Segment Open
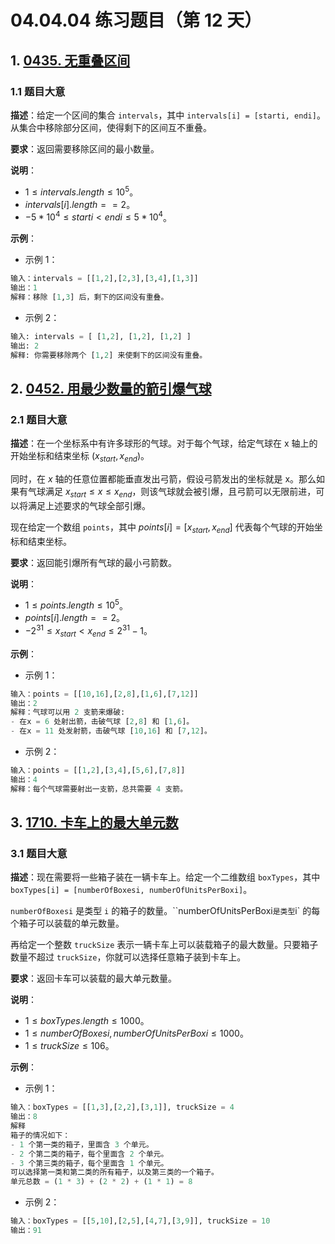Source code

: # 04.04.04 练习题目（第 12 天）

## 1. [0435. 无重叠区间](https://leetcode.cn/problems/non-overlapping-intervals/)

### 1.1 题目大意

**描述**：给定一个区间的集合 `intervals`，其中 `intervals[i] = [starti, endi]`。从集合中移除部分区间，使得剩下的区间互不重叠。

**要求**：返回需要移除区间的最小数量。

**说明**：

- $1 \le intervals.length \le 10^5$。
- $intervals[i].length == 2$。
- $-5 * 10^4 \le starti < endi \le 5 * 10^4$。

**示例**：

- 示例 1：

```python
输入：intervals = [[1,2],[2,3],[3,4],[1,3]]
输出：1
解释：移除 [1,3] 后，剩下的区间没有重叠。
```

- 示例 2：

```python
输入: intervals = [ [1,2], [1,2], [1,2] ]
输出: 2
解释: 你需要移除两个 [1,2] 来使剩下的区间没有重叠。
```

## 2. [0452. 用最少数量的箭引爆气球](https://leetcode.cn/problems/minimum-number-of-arrows-to-burst-balloons/)

### 2.1 题目大意

**描述**：在一个坐标系中有许多球形的气球。对于每个气球，给定气球在 x 轴上的开始坐标和结束坐标 $(x_{start}, x_{end})$。

同时，在 $x$ 轴的任意位置都能垂直发出弓箭，假设弓箭发出的坐标就是 x。那么如果有气球满足 $x_{start} \le x \le x_{end}$，则该气球就会被引爆，且弓箭可以无限前进，可以将满足上述要求的气球全部引爆。

现在给定一个数组 `points`，其中 $points[i] = [x_{start}, x_{end}]$ 代表每个气球的开始坐标和结束坐标。

**要求**：返回能引爆所有气球的最小弓箭数。

**说明**：

- $1 \le points.length \le 10^5$。
- $points[i].length == 2$。
- $-2^{31} \le x_{start} < x_{end} \le 2^{31} - 1$。

**示例**：

- 示例 1：

```python
输入：points = [[10,16],[2,8],[1,6],[7,12]]
输出：2
解释：气球可以用 2 支箭来爆破:
- 在x = 6 处射出箭，击破气球 [2,8] 和 [1,6]。
- 在x = 11 处发射箭，击破气球 [10,16] 和 [7,12]。
```

- 示例 2：

```python
输入：points = [[1,2],[3,4],[5,6],[7,8]]
输出：4
解释：每个气球需要射出一支箭，总共需要 4 支箭。
```

## 3. [1710. 卡车上的最大单元数](https://leetcode.cn/problems/maximum-units-on-a-truck/)

### 3.1 题目大意

  **描述**：现在需要将一些箱子装在一辆卡车上。给定一个二维数组 `boxTypes`，其中 `boxTypes[i] = [numberOfBoxesi, numberOfUnitsPerBoxi]`。

`numberOfBoxesi` 是类型 `i` 的箱子的数量。``numberOfUnitsPerBoxi` 是类型 `i` 的每个箱子可以装载的单元数量。

再给定一个整数 `truckSize` 表示一辆卡车上可以装载箱子的最大数量。只要箱子数量不超过 `truckSize`，你就可以选择任意箱子装到卡车上。

**要求**：返回卡车可以装载的最大单元数量。

**说明**：

- $1 \le boxTypes.length \le 1000$。
- $1 \le numberOfBoxesi, numberOfUnitsPerBoxi \le 1000$。
- $1 \le truckSize \le 106$。

**示例**：

- 示例 1：

```python
输入：boxTypes = [[1,3],[2,2],[3,1]], truckSize = 4
输出：8
解释
箱子的情况如下：
- 1 个第一类的箱子，里面含 3 个单元。
- 2 个第二类的箱子，每个里面含 2 个单元。
- 3 个第三类的箱子，每个里面含 1 个单元。
可以选择第一类和第二类的所有箱子，以及第三类的一个箱子。
单元总数 = (1 * 3) + (2 * 2) + (1 * 1) = 8
```

- 示例 2：

```python
输入：boxTypes = [[5,10],[2,5],[4,7],[3,9]], truckSize = 10
输出：91
```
Segment Closed
EXERCISE DETAILS »
I'd like the number of lines above that contain the word "击破气球", and nothing besides that number.

TASK RESULT »
2